Petroleum giant's image tarnished over accidents

Tuesday, 14 August, 2012, 2:38pm

The Bohai Bay oil spills are a black eye for operator ConocoPhillips and majority project owner China National Offshore Oil Corporation.

For CNOOC investors, the worry is the impact on the field's production - and what the spills might do to the company's image of being the most transparent of the mainland's three state-controlled oil firms.

So far, the two companies have been vague on setbacks, although Houston-based ConocoPhillips admitted last week that production at the Penglai 19-3 field dropped after crews, working on the clean-up, relieved pressure on a well.

ConocoPhillips said last Wednesday that oil seepage near platform B in the June 4 incident had been stopped, and that leakage near platform C in the June 17 incident was repaired within two days. Clean-up work was continuing, it said, without saying when it was expected to be finished or how much oil spilled.

A CNOOC spokesman said he needed to check with ConocoPhillips on whether he could disclose the impact on production.

Output from the Penglai 19-3 field was expected to rise to 69,000 barrels a day this year from 33,000 barrels a day in 2009, according to ConocoPhillips' website. CNOOC has a 51 per cent stake in the project and ConocoPhillips 49 per cent.

Gordon Kwan, head of energy research for Mirae Assets Securities, said he believed if the leakage was contained - as the companies had indicated - the lost production was likely to be minor, partly because it appeared that only one of dozens of wells leaked.

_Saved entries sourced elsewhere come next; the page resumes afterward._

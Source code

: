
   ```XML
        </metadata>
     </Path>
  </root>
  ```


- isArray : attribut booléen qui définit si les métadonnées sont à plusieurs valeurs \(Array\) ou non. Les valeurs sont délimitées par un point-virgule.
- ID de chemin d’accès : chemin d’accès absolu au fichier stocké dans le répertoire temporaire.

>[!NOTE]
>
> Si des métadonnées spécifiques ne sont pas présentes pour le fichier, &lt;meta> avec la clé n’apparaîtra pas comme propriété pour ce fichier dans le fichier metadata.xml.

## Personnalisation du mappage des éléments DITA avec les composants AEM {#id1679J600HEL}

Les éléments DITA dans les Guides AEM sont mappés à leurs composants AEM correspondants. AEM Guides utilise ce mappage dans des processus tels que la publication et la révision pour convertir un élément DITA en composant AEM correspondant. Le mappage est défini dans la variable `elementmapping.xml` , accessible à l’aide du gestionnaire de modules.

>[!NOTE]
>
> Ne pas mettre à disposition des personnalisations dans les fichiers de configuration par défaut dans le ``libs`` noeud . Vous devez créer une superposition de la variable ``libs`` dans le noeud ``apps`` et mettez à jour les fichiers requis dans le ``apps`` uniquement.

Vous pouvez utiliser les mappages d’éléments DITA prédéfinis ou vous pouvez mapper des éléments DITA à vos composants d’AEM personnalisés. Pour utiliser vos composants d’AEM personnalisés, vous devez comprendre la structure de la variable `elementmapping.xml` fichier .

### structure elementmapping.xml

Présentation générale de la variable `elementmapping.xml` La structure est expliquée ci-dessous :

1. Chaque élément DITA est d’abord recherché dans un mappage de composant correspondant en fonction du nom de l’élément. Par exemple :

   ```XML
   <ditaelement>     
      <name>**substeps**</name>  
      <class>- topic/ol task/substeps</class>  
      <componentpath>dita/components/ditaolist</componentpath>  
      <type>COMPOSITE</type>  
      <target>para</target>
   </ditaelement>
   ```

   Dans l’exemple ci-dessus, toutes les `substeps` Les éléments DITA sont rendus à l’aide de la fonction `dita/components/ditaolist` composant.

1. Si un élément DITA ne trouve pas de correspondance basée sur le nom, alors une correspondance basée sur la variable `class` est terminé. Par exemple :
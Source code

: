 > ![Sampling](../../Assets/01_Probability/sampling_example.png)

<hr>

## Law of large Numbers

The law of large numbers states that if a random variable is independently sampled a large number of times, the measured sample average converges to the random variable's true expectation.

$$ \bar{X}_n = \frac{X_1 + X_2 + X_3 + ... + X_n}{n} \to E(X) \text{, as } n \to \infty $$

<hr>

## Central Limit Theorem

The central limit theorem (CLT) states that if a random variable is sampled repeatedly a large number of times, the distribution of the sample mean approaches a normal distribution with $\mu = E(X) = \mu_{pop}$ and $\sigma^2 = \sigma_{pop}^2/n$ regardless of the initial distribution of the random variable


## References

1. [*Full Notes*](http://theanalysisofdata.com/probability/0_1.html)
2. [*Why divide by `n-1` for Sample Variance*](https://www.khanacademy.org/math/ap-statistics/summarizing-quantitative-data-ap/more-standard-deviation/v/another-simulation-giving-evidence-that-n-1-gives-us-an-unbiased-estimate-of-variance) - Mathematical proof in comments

'It is a bit like the water tap ... after you make sure the leak is plugged, you can gradually turn the tap back up to where it used to be,' he said. 'Also, there are dozens of wells in an oilfield. If the pressure of one of the wells drops, the flow rate and production at other wells could rise, which may compensate for the loss.'

Kwan was a petroleum engineer with BP and ExxonMobil in the United States before becoming an equities analyst in 1997.

CNOOC's share price was spared from any sharp decline, despite negative publicity from the oil spills and the lack of timely disclosure of the incidents and their impact on production. The firms and the State Oceanic Administration disclosed the incidents more than two weeks after they occurred and only after online postings about them, believed to be written by insiders.

The delayed and passive disclosure was a departure for CNOOC, which generally has been proactive in announcing incidents affecting production. For example, it announced on April 22 that rough sea conditions caused a malfunction that shut some operations at the Bohai Bay oilfields to the tune of around 39,000 barrels a day. Previously, it announced damage to production facilities caused by typhoons.

The State Oceanic Administration last week said that under mainland law, Penglai 19-3's operator ConocoPhillips was the primary party liable for the consequences of the oil spills. CNOOC's responsibility would be determined according to the terms of its contract with ConocoPhillips.